Search the records below for the string "based" and report only the number of lines that contain it.

>>

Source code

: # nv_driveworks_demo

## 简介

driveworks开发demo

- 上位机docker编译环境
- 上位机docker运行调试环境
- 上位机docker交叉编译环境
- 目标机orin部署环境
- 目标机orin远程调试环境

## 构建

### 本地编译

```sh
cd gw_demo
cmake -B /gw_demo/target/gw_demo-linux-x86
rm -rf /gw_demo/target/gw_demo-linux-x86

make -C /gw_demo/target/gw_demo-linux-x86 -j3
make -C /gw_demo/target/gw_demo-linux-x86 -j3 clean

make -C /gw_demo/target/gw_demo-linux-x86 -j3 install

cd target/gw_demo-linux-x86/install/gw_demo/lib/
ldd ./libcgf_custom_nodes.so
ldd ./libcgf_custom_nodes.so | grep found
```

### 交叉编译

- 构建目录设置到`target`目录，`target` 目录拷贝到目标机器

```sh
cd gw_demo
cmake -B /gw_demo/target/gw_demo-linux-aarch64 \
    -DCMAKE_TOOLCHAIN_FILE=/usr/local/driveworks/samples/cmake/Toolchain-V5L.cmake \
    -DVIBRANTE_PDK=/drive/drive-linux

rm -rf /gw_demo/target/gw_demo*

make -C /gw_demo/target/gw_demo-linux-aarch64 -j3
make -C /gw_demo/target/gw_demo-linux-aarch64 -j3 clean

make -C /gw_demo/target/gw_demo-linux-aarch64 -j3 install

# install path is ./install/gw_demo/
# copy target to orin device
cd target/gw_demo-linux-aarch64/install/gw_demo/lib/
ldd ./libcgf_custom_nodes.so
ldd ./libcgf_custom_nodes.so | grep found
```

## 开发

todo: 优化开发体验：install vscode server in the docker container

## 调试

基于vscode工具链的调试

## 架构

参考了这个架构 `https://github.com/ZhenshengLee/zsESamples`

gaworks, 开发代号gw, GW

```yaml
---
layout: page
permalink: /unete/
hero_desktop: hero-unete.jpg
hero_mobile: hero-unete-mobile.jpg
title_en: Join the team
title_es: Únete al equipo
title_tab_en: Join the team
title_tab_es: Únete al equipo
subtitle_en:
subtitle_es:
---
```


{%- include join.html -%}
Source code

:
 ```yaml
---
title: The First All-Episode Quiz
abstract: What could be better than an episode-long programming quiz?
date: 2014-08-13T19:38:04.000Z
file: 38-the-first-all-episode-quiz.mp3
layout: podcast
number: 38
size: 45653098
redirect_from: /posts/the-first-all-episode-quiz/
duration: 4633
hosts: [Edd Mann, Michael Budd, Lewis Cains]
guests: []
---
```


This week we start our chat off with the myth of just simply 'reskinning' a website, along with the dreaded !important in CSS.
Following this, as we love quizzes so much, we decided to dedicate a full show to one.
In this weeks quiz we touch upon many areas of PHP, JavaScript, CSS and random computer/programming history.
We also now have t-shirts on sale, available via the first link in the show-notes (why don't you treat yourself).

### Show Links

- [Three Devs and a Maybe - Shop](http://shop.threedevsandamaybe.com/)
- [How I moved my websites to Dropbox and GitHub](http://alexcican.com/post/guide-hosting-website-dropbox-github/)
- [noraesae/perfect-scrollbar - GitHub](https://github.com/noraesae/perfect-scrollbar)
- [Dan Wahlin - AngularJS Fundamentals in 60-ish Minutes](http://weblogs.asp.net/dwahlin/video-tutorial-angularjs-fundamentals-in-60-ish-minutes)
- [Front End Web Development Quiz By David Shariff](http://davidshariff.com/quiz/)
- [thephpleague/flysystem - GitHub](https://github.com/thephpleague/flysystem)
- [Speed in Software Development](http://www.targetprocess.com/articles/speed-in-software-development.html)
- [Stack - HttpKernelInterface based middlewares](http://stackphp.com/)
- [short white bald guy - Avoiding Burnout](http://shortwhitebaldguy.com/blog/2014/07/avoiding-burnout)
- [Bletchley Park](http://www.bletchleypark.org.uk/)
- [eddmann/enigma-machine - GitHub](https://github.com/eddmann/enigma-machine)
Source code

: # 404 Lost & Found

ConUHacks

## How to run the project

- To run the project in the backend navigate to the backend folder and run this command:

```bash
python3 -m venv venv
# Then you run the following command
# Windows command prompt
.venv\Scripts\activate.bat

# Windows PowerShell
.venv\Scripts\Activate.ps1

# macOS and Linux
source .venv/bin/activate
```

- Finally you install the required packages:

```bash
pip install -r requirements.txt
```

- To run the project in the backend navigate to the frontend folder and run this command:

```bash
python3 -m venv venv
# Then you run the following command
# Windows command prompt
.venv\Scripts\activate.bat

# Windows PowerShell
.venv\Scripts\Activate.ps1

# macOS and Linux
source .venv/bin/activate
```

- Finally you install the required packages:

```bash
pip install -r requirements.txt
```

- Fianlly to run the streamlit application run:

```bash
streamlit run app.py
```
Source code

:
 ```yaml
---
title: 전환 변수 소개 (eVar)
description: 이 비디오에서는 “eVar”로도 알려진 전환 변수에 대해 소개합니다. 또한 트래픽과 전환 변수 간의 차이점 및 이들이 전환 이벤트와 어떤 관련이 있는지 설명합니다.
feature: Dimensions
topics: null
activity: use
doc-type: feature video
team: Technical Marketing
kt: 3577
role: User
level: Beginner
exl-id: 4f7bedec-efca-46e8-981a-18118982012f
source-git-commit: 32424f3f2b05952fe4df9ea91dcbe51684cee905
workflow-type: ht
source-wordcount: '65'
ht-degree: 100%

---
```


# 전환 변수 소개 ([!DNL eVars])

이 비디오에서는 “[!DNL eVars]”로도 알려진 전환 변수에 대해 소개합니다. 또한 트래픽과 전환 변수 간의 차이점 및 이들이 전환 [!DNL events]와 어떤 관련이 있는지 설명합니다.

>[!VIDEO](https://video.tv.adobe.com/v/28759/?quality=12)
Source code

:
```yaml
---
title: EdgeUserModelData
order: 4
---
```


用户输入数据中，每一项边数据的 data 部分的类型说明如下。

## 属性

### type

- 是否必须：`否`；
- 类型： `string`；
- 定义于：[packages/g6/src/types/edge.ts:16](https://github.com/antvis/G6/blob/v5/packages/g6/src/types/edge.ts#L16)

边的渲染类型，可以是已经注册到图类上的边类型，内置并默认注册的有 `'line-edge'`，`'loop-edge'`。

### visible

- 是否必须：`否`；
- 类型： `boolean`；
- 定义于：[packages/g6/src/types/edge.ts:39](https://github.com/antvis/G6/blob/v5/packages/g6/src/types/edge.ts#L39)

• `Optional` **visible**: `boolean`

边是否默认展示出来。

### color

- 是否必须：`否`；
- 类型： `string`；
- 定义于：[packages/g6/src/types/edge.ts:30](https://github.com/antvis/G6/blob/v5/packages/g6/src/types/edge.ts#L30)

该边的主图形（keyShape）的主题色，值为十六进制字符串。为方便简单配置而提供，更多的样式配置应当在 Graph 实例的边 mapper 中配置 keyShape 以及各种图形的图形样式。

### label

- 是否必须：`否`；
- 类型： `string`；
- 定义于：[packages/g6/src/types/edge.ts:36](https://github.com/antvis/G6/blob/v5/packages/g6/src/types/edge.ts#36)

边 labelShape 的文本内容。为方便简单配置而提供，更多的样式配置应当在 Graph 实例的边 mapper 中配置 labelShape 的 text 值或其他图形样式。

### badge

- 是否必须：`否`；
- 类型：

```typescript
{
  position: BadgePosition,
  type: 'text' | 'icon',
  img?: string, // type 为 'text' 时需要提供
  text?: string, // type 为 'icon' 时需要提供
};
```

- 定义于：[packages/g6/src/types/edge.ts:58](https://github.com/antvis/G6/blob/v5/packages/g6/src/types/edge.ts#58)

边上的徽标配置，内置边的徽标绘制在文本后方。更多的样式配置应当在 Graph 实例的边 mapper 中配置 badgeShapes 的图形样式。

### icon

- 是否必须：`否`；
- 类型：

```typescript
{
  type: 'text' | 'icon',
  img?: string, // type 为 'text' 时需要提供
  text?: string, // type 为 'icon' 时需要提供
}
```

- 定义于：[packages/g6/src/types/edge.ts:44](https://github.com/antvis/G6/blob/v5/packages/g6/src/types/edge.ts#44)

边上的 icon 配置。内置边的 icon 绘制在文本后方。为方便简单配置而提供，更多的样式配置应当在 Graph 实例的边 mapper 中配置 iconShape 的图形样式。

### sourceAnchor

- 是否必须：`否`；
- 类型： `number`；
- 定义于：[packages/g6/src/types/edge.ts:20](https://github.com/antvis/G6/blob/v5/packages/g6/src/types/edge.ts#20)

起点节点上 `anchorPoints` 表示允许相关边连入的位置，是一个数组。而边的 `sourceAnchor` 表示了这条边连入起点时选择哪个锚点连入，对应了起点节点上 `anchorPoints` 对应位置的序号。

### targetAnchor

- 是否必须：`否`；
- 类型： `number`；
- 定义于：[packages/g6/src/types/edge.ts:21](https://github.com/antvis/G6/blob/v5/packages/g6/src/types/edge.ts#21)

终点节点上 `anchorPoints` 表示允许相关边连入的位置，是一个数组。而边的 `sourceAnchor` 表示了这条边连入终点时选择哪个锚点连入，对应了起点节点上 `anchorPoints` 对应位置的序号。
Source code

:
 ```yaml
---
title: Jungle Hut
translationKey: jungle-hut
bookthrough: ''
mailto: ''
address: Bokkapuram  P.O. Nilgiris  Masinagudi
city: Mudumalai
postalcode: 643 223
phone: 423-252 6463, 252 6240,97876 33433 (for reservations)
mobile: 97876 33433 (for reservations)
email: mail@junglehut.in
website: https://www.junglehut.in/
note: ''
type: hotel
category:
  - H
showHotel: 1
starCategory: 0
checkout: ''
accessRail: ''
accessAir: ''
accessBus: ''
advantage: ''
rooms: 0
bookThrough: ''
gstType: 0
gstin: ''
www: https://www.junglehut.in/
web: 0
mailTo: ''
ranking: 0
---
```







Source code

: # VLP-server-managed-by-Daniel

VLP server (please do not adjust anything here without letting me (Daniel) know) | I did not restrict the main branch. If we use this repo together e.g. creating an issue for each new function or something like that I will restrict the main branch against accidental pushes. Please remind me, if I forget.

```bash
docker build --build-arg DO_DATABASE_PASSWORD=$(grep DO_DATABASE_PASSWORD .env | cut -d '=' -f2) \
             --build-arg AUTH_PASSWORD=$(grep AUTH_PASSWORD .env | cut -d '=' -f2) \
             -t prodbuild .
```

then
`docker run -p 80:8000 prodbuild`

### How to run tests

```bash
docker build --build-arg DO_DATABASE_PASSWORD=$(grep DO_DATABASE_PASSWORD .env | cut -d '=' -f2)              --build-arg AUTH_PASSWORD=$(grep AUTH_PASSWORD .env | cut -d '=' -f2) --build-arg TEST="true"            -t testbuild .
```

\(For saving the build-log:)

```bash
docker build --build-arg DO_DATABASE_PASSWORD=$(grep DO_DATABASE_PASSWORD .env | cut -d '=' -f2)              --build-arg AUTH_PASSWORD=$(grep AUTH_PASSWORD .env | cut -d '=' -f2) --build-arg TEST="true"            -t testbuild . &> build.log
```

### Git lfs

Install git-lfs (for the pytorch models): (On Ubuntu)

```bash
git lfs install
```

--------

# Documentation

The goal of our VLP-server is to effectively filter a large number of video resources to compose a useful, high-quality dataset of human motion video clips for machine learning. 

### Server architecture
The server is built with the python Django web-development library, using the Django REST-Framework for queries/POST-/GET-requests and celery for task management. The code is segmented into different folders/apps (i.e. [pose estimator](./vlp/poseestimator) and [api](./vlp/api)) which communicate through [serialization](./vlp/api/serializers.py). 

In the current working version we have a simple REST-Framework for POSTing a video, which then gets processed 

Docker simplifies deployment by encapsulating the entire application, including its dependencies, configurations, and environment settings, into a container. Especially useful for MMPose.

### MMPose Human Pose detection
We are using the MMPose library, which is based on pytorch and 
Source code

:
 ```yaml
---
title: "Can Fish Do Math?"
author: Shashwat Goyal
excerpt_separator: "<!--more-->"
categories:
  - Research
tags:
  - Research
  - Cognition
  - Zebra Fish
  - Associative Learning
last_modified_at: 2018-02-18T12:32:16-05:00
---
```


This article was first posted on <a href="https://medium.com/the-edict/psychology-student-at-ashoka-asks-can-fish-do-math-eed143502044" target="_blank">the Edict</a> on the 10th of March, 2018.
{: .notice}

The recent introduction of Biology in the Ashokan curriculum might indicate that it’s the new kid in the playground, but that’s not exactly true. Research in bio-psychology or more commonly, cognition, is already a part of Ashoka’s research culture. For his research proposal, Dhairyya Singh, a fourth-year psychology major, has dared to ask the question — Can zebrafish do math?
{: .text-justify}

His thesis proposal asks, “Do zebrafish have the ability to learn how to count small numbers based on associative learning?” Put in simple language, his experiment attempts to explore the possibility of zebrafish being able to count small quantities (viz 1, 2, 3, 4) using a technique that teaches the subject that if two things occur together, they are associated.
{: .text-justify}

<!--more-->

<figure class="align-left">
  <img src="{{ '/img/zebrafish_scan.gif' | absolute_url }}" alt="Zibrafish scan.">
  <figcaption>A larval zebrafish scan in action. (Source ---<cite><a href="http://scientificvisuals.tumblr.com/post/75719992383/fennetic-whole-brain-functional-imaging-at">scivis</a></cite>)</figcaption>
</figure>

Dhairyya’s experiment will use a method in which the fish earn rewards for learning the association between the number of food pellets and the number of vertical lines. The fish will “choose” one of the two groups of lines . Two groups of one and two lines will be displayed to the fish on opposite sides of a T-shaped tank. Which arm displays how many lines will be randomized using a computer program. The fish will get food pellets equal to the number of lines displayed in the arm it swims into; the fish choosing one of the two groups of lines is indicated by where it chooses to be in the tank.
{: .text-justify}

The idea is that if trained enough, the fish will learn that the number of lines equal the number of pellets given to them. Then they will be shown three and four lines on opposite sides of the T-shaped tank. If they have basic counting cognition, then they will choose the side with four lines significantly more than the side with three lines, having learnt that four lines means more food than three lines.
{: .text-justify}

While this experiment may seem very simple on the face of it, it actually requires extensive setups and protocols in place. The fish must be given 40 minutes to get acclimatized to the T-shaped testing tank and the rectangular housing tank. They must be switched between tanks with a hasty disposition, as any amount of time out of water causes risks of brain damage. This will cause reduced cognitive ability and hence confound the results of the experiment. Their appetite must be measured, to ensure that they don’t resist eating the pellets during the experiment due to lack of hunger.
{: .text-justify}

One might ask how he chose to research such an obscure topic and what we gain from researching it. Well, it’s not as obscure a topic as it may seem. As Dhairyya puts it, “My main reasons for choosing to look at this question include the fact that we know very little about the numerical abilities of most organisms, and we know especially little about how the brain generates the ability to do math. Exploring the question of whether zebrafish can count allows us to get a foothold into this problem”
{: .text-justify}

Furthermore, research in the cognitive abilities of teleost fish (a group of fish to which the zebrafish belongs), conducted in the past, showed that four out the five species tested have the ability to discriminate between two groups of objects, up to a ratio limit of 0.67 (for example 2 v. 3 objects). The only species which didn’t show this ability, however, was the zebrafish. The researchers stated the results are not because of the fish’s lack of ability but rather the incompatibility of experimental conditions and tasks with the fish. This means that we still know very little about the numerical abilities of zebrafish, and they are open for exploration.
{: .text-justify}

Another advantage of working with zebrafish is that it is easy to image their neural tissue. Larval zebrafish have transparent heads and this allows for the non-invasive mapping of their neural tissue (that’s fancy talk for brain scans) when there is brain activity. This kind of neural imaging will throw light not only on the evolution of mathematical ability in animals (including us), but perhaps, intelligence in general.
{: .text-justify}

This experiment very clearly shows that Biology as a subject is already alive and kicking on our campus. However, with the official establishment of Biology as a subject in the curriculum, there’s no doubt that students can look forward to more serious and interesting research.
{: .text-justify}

<<

## REPLY TO THE TASK
3